Understanding CPU Oversubscription in Dataproc/Hadoop

Also published at https://medium.com/google-cloud/understanding-cpu-oversubscription-in-dataproc-hadoop-95eb92e4f45d

Let’s start by understanding 2 important properties in your Yarn configuration. For simple Hadoop workloads, it is best to leave these at their default values but if you are working with complex workloads that require fine-tuning of cluster resources for better cluster utilisation or more control over container scheduling, then continue reading.

yarn.nodemanager.resource.cpu-vcores :

Number of vcores that can be allocated for containers. This is used by the RM scheduler when allocating resources for containers. This is not used to limit the number of CPUs used by YARN containers.
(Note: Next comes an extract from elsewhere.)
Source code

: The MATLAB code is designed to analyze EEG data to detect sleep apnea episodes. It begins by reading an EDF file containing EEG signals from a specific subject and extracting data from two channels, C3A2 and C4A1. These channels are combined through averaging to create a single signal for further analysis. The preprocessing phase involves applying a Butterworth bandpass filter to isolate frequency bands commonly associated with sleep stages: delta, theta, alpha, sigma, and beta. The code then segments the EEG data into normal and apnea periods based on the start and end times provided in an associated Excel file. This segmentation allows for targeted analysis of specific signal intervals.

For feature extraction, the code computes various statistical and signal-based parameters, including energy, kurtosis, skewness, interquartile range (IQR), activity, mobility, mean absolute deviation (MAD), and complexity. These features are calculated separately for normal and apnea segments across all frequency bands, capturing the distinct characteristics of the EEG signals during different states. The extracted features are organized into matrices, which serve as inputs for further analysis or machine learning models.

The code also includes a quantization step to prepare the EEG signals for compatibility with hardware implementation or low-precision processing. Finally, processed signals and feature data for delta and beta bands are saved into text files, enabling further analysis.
yarn.scheduler.capacity.resource-calculator:

The ResourceCalculator implementation to be used to compare Resources in the scheduler. The default i.e. org.apache.hadoop.yarn.util.resource.DefaultResourceCalculator only uses Memory while org.apache.hadoop.yarn.util.resource.DominantResourceCalculator uses Dominant-resource to compare multi-dimensional resources such as Memory & CPU to allocate containers.

An important thing to note is that the the cpu-vcores property will be ignored unless you set the capacity scheduler to use the org.apache.hadoop.yarn.util.resource.DominantResourceCalculator.
Source – https://hadoop.apache.org/docs/r3.1.0/hadoop-yarn/hadoop-yarn-common/yarn-default.xml

What is Oversubscription of Cores?

“Yarn CPU Oversubscription” simply means setting the yarn.nodemanager.resource.cpu-vcores property to a value greater than the total vcores on a node.

For example —

Let’s assume that you have a Hadoop cluster stitched together with 10 GCE VMs where each GCE VM is an n2d-standard-48 machine.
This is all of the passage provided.